An estimated 76% of Russian mobile phone owners are exposed to mobile spam, says a report from ESET, an international IT security company.

Last month the company conducted a poll of members of its official communities on VKontakte and Odnoklassniki, Russia’s two leading social networks, and of ESET Club participants. An estimated 65% of respondents indicated that they were receiving SMS spam “on a regular basis.” Almost 2% said they had received unauthorized advertising calls, while another 9% had been targeted by both SMS and voice spammers.

Most culprits had fished for phone numbers in a variety of questionnaires people complete in stores or restaurants, as well as on social networks and online dating/matchmaking sites.

Mobile operators attempt to blacklist what they believe to be “unreliable” numbers and companies, but these tactics do not seem to deter spammers, ESET’s Elena Tol said in a comment on the most recent study.

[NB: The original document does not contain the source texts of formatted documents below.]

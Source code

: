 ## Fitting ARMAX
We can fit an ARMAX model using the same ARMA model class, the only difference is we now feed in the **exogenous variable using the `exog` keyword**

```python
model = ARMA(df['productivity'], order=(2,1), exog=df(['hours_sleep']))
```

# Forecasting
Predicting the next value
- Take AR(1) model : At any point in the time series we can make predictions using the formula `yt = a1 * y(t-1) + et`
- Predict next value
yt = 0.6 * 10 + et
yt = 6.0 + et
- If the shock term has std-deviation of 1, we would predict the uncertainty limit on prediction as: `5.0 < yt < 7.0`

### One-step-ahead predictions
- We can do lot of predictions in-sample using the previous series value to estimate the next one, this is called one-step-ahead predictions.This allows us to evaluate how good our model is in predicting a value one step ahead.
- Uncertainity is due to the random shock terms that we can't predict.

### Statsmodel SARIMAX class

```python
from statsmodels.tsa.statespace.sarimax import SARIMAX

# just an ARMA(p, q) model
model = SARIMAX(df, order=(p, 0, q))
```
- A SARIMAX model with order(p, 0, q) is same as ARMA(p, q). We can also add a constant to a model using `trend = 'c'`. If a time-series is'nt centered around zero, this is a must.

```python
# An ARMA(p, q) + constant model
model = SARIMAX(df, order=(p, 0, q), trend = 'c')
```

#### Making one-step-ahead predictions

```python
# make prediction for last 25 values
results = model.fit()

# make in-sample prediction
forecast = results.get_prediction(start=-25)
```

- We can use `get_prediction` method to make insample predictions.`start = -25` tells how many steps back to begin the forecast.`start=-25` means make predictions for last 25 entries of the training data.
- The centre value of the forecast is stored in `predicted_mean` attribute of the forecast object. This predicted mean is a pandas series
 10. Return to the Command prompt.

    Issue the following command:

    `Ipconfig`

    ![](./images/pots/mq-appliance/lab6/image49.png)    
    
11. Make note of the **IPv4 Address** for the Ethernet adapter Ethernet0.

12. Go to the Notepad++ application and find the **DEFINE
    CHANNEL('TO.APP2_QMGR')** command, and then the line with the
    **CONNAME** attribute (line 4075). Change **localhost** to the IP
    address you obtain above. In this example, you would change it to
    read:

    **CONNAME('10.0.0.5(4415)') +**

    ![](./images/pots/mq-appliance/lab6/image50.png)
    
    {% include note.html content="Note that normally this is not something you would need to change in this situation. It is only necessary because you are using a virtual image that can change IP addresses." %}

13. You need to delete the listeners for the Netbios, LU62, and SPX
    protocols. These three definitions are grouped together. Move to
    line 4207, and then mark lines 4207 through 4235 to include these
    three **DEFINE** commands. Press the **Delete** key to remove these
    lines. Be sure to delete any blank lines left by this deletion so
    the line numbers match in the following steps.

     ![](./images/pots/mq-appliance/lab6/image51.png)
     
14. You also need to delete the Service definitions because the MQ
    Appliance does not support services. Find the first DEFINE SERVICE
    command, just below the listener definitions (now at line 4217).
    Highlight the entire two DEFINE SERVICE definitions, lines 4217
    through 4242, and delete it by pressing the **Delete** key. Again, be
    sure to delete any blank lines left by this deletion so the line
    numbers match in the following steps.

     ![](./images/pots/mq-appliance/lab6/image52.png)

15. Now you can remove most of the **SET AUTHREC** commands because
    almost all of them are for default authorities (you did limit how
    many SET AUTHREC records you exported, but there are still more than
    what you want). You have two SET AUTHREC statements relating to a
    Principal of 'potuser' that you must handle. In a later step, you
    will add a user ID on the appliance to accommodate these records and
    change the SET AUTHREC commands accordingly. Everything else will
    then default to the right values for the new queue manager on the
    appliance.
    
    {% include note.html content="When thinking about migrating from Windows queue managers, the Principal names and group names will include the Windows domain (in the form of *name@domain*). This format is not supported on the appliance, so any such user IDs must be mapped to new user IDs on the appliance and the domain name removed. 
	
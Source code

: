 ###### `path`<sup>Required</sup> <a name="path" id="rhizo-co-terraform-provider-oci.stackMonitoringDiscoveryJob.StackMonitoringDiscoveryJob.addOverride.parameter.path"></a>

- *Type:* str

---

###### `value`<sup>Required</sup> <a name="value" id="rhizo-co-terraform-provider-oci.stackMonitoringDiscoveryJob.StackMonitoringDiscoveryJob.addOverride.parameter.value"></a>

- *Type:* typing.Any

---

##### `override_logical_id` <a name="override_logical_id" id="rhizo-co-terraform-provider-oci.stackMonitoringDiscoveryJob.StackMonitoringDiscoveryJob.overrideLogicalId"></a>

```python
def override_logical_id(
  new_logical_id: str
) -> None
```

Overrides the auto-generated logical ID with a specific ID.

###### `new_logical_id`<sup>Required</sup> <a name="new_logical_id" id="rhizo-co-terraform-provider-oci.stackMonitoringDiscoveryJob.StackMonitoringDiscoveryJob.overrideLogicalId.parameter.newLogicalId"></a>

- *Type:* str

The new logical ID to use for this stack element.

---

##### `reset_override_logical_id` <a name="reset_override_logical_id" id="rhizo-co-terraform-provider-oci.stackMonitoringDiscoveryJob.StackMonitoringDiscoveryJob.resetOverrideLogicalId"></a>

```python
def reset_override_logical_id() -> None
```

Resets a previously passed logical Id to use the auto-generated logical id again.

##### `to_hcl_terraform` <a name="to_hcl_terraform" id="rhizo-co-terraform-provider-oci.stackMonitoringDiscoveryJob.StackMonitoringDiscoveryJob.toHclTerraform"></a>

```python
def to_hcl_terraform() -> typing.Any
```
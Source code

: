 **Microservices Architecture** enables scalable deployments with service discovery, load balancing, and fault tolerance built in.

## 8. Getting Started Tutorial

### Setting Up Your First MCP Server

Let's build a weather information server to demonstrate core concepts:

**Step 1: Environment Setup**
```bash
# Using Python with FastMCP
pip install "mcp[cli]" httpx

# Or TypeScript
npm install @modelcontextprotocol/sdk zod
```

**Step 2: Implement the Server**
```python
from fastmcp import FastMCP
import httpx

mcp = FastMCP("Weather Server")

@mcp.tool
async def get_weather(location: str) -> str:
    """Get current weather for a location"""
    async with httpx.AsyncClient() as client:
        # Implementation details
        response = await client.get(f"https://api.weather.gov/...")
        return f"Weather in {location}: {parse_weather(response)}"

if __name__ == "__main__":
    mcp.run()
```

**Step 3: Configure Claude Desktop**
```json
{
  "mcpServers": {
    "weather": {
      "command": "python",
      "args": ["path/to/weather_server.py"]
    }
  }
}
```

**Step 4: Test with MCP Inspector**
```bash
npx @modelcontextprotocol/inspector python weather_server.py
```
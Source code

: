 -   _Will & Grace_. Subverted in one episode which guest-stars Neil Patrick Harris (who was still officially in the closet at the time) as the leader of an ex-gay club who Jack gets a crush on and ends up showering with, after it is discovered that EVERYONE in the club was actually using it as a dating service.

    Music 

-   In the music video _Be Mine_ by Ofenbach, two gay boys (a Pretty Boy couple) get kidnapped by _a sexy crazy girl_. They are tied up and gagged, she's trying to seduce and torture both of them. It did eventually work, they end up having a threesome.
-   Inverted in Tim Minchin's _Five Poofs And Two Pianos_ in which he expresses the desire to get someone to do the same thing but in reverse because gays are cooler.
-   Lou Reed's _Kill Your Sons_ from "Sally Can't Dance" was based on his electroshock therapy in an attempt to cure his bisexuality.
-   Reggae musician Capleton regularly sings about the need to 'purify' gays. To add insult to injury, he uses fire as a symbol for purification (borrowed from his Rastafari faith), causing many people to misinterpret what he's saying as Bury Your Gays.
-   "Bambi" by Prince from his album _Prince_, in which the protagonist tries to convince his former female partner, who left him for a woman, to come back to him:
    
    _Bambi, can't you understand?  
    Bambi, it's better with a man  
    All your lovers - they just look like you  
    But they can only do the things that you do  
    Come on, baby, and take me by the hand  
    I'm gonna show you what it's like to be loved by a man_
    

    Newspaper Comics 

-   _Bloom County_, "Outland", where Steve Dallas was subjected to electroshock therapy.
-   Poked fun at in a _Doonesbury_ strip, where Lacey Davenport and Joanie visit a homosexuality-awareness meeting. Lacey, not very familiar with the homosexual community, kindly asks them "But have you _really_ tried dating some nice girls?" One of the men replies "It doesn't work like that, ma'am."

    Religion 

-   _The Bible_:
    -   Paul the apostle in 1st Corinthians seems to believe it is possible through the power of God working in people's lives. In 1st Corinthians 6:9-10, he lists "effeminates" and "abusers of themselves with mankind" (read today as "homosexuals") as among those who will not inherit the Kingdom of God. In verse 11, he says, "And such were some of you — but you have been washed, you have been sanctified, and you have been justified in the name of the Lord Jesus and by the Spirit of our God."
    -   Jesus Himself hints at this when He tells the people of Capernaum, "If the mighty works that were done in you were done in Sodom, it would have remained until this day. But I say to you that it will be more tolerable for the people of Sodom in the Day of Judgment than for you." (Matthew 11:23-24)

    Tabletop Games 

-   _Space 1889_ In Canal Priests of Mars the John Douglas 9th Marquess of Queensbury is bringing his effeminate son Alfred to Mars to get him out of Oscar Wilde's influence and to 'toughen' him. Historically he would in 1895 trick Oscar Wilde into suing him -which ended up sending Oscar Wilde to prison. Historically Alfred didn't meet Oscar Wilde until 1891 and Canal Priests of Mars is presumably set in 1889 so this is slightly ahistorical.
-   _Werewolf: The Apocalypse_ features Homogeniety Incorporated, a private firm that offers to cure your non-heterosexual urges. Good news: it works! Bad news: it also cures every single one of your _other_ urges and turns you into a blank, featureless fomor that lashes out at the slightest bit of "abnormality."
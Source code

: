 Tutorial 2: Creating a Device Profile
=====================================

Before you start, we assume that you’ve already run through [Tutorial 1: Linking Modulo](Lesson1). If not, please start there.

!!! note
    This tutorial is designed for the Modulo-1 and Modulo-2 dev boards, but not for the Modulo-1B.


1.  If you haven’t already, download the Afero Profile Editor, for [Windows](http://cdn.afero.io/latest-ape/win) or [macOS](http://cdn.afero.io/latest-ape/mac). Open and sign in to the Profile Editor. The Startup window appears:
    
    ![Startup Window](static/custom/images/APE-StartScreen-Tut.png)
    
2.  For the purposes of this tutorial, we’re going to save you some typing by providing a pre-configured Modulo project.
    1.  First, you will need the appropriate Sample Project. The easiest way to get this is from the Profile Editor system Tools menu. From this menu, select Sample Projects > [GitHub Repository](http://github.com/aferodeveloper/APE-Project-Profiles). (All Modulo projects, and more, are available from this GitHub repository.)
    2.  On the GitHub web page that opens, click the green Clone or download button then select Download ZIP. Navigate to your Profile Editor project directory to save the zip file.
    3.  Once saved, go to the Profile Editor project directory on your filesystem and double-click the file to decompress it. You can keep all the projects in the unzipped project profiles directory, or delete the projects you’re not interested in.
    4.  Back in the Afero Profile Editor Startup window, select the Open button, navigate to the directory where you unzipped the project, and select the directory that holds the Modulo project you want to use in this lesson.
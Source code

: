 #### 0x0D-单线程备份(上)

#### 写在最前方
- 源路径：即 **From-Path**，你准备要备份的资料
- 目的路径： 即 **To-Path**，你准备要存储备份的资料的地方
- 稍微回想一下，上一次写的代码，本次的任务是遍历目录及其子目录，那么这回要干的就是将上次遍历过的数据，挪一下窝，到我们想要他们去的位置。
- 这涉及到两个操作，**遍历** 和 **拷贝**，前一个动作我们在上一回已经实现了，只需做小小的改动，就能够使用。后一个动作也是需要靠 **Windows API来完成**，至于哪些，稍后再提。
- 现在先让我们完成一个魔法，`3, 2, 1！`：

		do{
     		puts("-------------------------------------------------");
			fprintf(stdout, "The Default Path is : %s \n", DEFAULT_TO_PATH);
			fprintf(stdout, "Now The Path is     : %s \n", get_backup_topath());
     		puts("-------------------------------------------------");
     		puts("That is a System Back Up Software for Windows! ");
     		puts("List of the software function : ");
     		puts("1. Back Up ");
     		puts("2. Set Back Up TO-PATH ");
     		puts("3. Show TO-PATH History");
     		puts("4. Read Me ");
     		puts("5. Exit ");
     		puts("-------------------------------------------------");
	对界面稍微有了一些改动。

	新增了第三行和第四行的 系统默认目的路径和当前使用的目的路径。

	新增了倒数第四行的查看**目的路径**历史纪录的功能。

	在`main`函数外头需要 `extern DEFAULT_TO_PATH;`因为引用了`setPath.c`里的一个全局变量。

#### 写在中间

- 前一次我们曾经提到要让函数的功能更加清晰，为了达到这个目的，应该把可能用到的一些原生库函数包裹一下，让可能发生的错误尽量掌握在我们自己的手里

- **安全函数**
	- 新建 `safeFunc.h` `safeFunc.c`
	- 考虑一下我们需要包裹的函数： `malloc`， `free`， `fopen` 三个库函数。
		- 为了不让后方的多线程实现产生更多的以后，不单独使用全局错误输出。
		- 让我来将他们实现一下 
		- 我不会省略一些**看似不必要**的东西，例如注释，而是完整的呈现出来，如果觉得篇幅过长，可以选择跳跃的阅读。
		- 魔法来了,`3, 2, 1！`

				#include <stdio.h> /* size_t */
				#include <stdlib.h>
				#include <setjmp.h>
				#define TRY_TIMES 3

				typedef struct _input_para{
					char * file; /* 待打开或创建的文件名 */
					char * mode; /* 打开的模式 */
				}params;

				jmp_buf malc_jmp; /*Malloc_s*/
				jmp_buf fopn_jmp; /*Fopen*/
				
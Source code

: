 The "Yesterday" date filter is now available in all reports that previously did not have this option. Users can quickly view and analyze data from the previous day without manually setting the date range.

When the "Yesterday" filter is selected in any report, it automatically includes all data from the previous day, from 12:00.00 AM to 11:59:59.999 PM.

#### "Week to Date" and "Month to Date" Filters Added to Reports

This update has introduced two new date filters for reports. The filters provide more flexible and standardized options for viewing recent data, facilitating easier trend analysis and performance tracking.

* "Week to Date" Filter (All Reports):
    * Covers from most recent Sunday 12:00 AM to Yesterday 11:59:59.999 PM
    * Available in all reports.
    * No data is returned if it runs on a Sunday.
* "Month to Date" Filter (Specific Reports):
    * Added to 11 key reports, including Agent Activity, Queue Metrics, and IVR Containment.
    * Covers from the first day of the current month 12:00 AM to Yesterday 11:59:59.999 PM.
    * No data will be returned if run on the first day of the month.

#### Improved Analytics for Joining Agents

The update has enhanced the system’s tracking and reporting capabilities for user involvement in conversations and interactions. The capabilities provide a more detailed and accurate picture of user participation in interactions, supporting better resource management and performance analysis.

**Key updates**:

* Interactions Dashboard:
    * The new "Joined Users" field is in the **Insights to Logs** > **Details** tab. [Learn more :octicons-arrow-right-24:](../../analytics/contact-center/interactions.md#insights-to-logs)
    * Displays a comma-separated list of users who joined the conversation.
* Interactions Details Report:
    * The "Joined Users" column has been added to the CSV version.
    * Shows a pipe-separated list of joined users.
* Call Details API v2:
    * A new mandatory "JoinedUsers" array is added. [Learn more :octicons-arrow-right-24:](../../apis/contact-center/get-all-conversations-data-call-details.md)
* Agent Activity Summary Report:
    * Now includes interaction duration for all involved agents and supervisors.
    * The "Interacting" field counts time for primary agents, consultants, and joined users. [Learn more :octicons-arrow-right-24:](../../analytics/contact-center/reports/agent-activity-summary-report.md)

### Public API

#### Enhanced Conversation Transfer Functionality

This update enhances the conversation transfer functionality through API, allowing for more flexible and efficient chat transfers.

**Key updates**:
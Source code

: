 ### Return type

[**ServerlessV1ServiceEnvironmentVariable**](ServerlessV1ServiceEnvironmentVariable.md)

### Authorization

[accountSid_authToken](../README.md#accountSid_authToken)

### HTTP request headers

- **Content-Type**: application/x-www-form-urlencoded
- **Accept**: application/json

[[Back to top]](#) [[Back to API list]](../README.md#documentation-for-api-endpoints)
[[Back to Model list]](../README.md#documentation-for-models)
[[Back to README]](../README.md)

Only 24% of the more than 800 respondents were lucky enough to have never been spammed.

Aware of the acute problem, the Russian Government first seriously pondered criminalizing SMS spammers more than a year ago. Just last week, the Cabinet intended to ask Parliament to consider outlawing SMS spam, but this action has not yet been undertaken.

Update March 6, 2014

Tele2, an alternative mobile operator, announced that the number of complaints about junk and unwanted text messages dropped by 45% between October 2013 and February 2014 as a result of an anti-spam protection program.